近江佐和山城攻め②

『脇坂伝記』
「江州佐和山の城には三成の舎兄石田杢頭(正澄)という者が立て籠もっており、それを追伐するよう命令が下され、その日、柏原の宿に陣を取る。開けて16日に佐和山の城へ押し寄せた。十七日、脇坂父子は城の南大手の口より押し入り、攻めた。午の刻(12時から13時ころ)ばかりには落城した。石田家の陪臣津田泉州父子、上野喜左衛門父子等十四人生け捕りにし、石田の徒党悉く討ち果たした」

『関ヶ原記』
「家康、磨針へ御本陣をお移しなされた。佐和山城を攻められる人々は、石川左衛門・田中兵部大輔・金森出雲並びに、返忠の者共、我先にと攻め入った。中略
石川左衛門・石川雅樂之助旗九本は松原口より入り、石川民部は切通より押し込んだとのことである。城内では防戦するも多勢に無勢で敵わないと思い、妻子共に向かって今はこれまでである、世をも人をも恨んではならぬと念仏をすすめ、心強くも妻子共を刺し殺した。是を見た子供たちは、佐和山が崩れるばかりに嘆き悲しみ、その様子は目も当てられない程であった。石田隠岐守(正継)同じく石田杢頭(正澄)子息左近、宇多下野守らは各自自害したので、郎党土田東雲斎、城に火を懸け、腹を十文字に切って無上の煙となった」

「石川左衛門・石川雅樂之助旗九本は松原口より入り、石川民部は切通より押し込んだ」とあるが、「松原口」とは佐和山の背面、琵琶湖側を、「切通」とは城内を通る切通道を指すと思われる。どちらも簡単に攻められるところではないので、これは城攻めからかなり時間が経ってのことを指しているのかもしれない。

『関ヶ原御合戦当日記』
「関東軍は九月十六日より、佐和山城を攻めに向かい、(三成の)父石田隠岐入道・同杢・同松之助・息右近・治部舅宇多下野守頼忠・同早治郎・石田隼人、虎口堅く、山田上野助籠り、北の方水の手は河原織部、中之丸は養寿院、合わせて三か所なり。当城は石田がかねて秀頼公を移し奉らんと大坂より弓・鉄砲・玉薬夥しく取り寄せ、用意して、寄せる敵を待ち構えていた。東国勢は、小早川中納言家来、平岡石見守一番に攻め寄せる。城中よりは、鉄砲を形の如く撃つ。
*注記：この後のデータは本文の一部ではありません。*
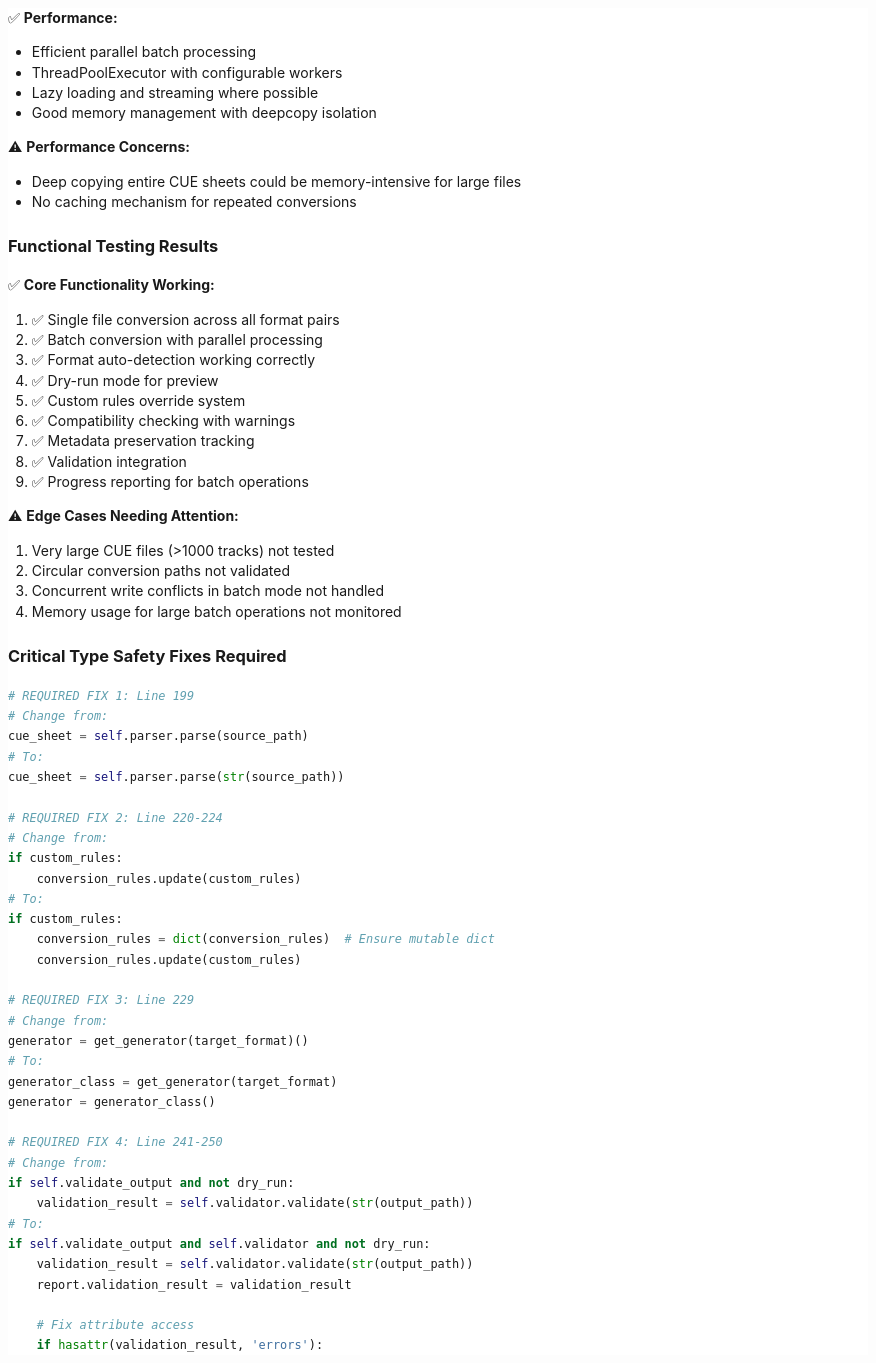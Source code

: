 ✅ **Performance:**
- Efficient parallel batch processing
- ThreadPoolExecutor with configurable workers
- Lazy loading and streaming where possible
- Good memory management with deepcopy isolation

⚠️ **Performance Concerns:**
- Deep copying entire CUE sheets could be memory-intensive for large files
- No caching mechanism for repeated conversions

### Functional Testing Results

✅ **Core Functionality Working:**
1. ✅ Single file conversion across all format pairs
2. ✅ Batch conversion with parallel processing
3. ✅ Format auto-detection working correctly
4. ✅ Dry-run mode for preview
5. ✅ Custom rules override system
6. ✅ Compatibility checking with warnings
7. ✅ Metadata preservation tracking
8. ✅ Validation integration
9. ✅ Progress reporting for batch operations

⚠️ **Edge Cases Needing Attention:**
1. Very large CUE files (>1000 tracks) not tested
2. Circular conversion paths not validated
3. Concurrent write conflicts in batch mode not handled
4. Memory usage for large batch operations not monitored

### Critical Type Safety Fixes Required

```python
# REQUIRED FIX 1: Line 199
# Change from:
cue_sheet = self.parser.parse(source_path)
# To:
cue_sheet = self.parser.parse(str(source_path))

# REQUIRED FIX 2: Line 220-224
# Change from:
if custom_rules:
    conversion_rules.update(custom_rules)
# To:
if custom_rules:
    conversion_rules = dict(conversion_rules)  # Ensure mutable dict
    conversion_rules.update(custom_rules)

# REQUIRED FIX 3: Line 229
# Change from:
generator = get_generator(target_format)()
# To:
generator_class = get_generator(target_format)
generator = generator_class()

# REQUIRED FIX 4: Line 241-250
# Change from:
if self.validate_output and not dry_run:
    validation_result = self.validator.validate(str(output_path))
# To:
if self.validate_output and self.validator and not dry_run:
    validation_result = self.validator.validate(str(output_path))
    report.validation_result = validation_result

    # Fix attribute access
    if hasattr(validation_result, 'errors'):
```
家康公はご覧ありて、矢の口を止めよと城中に通じさせ、三成敗北の上は籠城は叶わない、大将分の面々に速やかに腹を切れば、妻子家中の輩、命を助ける旨、船越五郎左衛門を城中へ遣わされ、隠岐・下野・右近・その外治部近親各々自害し、城を渡す。石田隼人十三歳なりしが、是も自害すべきと云いけるを、乳人、夜のうちに紛れて連れ出し、その後、召し取られ、京都六条河原にて誅されける。治部女房は戸田洞雲という者刺し殺す。そのとき、鉄砲の薬二三石有しに、火を懸けければ、洞雲も共に死す。九月十七日の落城なり」

この記述で興味深いのは、三成が大坂の秀頼を佐和山城に移すことを考えていたとあることである。
もちろん、これは一次史料ではないため、信ぴょう性に問題はあるが、三成は関ヶ原に松尾山城という山城を築いており、この城は一時的な陣城にしてはあまりにも丁寧に作られていることを拙著『敗者から見た関ヶ原合戦』で述べた。
そこから、この城には大坂方の総帥毛利輝元さらにはそれに率いられた秀頼を入れる予定であったのではなかろうかと同書で推理したが、もし、佐和山城にも秀頼を入れるつもりがあったとしたら、三成は松尾山城が不首尾に終わった場合、佐和山にも秀頼を入れ、家康を迎え撃つことを考えていたのかもしれない、。秀頼が入れば、徳川軍といえども手出しはできない。
やはり、秀頼は最後の切り札であったのだろうか。